• Problem to solve
Exact reproduction required: the lines below from the line with "bool toutnoir;" to the line with "- EstNoire and", both ends included, and no others.

• Pictures paired with source code
# # # # # # #

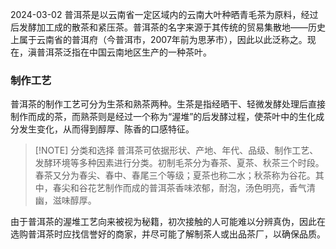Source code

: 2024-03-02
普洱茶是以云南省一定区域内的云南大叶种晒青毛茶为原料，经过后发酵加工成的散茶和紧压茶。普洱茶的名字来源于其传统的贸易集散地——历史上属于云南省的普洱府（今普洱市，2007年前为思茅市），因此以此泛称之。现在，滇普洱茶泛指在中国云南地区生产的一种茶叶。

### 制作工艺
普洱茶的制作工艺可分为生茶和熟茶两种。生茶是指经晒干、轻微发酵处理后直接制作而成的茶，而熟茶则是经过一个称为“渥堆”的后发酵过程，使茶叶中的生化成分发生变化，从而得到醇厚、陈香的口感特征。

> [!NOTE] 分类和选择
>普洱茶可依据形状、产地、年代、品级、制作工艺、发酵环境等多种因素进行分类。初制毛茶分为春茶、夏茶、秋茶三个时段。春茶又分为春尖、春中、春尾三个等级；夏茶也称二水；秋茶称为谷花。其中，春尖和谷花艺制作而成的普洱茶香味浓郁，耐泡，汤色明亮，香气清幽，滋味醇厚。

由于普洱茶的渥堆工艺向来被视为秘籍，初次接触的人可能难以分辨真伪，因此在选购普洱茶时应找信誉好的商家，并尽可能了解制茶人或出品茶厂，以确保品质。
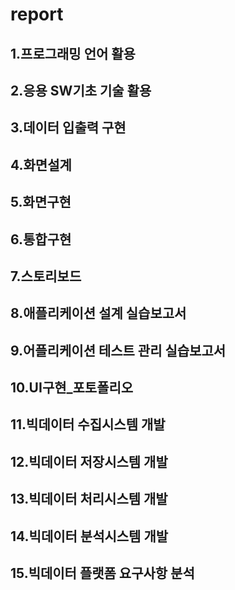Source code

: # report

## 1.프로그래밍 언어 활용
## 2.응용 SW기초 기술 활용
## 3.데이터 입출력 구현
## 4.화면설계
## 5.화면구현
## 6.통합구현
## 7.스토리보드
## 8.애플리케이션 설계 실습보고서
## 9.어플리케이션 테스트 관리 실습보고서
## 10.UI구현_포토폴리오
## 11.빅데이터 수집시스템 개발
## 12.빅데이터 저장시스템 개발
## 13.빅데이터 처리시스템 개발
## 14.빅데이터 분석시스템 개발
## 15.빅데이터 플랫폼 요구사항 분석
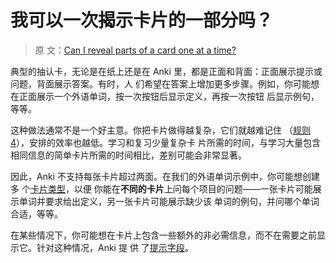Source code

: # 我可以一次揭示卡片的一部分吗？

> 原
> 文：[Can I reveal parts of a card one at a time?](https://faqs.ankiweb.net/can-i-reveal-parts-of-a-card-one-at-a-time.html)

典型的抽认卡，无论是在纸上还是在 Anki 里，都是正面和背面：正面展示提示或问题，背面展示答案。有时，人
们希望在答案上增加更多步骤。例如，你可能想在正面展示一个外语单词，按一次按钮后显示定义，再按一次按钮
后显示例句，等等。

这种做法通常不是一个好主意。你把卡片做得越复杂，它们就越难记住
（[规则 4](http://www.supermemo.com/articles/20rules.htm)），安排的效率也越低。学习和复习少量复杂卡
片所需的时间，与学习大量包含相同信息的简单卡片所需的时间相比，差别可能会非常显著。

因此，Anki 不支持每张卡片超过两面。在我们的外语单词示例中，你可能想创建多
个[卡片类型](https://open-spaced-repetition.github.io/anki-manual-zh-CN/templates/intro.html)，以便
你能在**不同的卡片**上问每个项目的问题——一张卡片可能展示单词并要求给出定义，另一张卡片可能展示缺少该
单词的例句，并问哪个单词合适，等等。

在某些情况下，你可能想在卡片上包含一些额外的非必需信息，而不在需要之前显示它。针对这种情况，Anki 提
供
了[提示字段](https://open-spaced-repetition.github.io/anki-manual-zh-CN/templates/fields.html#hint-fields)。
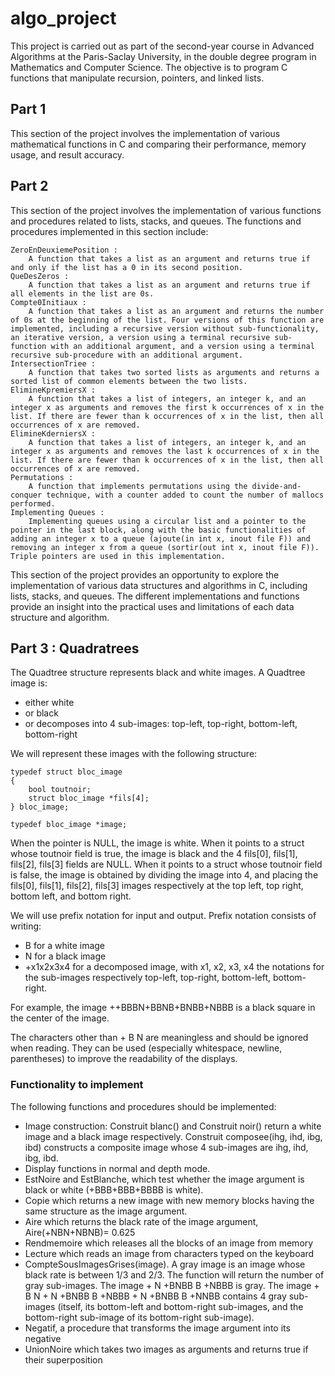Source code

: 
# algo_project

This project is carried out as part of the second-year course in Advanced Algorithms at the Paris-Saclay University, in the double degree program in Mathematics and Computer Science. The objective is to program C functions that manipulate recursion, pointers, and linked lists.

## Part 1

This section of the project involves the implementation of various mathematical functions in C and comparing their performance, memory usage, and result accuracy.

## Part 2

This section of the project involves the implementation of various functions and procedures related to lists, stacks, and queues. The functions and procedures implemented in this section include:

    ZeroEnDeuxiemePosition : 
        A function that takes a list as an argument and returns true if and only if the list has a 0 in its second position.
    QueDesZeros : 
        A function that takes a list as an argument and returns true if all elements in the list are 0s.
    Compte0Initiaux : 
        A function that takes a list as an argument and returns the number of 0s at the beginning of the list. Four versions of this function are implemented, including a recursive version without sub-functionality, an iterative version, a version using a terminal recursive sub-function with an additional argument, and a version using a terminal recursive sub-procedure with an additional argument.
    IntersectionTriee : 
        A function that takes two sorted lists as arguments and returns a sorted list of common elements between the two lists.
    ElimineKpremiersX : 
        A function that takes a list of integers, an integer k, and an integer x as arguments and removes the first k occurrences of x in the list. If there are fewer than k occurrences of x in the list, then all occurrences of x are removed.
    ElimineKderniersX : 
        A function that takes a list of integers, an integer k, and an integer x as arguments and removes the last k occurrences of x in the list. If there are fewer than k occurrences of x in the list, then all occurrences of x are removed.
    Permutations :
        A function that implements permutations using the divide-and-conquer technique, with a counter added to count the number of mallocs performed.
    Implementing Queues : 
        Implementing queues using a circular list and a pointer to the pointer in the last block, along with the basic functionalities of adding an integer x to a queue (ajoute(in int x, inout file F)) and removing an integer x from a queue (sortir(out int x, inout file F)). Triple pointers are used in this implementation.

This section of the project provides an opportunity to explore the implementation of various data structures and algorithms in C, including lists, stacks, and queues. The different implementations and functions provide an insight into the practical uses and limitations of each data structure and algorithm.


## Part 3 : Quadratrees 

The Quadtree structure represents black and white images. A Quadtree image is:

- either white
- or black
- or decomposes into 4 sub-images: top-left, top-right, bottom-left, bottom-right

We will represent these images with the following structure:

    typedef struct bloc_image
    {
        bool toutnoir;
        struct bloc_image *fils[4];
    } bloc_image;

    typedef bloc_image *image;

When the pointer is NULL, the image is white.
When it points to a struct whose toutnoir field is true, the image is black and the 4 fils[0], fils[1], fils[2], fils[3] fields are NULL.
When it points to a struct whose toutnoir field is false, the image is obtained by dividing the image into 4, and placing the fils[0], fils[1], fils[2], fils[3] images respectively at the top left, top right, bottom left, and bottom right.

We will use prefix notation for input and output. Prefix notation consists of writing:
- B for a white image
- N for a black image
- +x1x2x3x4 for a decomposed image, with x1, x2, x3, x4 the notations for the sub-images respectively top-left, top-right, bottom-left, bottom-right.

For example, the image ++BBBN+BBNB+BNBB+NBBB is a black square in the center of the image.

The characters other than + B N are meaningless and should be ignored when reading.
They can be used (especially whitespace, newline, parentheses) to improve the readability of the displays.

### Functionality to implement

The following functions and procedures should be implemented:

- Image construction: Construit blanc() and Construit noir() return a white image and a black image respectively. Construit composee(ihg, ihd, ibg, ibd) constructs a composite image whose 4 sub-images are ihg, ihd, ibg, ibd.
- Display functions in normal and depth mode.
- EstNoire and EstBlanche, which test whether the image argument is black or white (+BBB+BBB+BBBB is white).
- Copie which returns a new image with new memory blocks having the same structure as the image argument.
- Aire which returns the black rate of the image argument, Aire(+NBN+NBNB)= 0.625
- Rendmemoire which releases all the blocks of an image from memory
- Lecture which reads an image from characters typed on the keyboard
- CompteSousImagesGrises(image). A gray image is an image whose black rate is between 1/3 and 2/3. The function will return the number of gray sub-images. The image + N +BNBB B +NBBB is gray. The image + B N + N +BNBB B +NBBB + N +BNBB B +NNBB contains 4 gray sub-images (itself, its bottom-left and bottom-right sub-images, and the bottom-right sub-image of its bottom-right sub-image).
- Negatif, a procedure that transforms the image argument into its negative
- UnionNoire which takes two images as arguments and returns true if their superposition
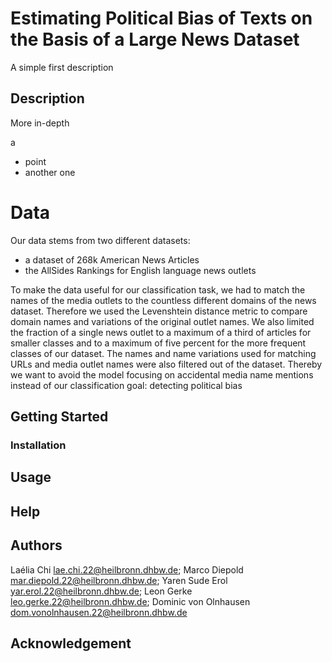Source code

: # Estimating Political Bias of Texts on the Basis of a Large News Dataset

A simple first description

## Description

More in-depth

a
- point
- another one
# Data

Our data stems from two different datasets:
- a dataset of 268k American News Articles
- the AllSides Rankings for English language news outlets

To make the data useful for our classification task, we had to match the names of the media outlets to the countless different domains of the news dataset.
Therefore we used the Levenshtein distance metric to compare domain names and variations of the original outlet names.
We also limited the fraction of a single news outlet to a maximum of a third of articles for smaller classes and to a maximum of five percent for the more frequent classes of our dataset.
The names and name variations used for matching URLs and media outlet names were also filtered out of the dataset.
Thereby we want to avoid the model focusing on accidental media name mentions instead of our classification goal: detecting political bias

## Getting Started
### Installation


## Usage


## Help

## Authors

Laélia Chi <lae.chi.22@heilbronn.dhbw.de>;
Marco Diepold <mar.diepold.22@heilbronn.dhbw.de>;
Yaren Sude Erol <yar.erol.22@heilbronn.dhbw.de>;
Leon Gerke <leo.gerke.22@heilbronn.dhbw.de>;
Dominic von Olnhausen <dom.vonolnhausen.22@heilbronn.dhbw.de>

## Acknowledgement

# # # # # # #

• Written answer
        bool toutnoir;
        struct bloc_image *fils[4];
    } bloc_image;

    typedef bloc_image *image;

When the pointer is NULL, the image is white.
When it points to a struct whose toutnoir field is true, the image is black and the 4 fils[0], fils[1], fils[2], fils[3] fields are NULL.
When it points to a struct whose toutnoir field is false, the image is obtained by dividing the image into 4, and placing the fils[0], fils[1], fils[2], fils[3] images respectively at the top left, top right, bottom left, and bottom right.

We will use prefix notation for input and output. Prefix notation consists of writing:
- B for a white image
- N for a black image
- +x1x2x3x4 for a decomposed image, with x1, x2, x3, x4 the notations for the sub-images respectively top-left, top-right, bottom-left, bottom-right.

For example, the image ++BBBN+BBNB+BNBB+NBBB is a black square in the center of the image.

The characters other than + B N are meaningless and should be ignored when reading.
They can be used (especially whitespace, newline, parentheses) to improve the readability of the displays.

### Functionality to implement

The following functions and procedures should be implemented:

- Image construction: Construit blanc() and Construit noir() return a white image and a black image respectively. Construit composee(ihg, ihd, ibg, ibd) constructs a composite image whose 4 sub-images are ihg, ihd, ibg, ibd.
- Display functions in normal and depth mode.
- EstNoire and EstBlanche, which test whether the image argument is black or white (+BBB+BBB+BBBB is white).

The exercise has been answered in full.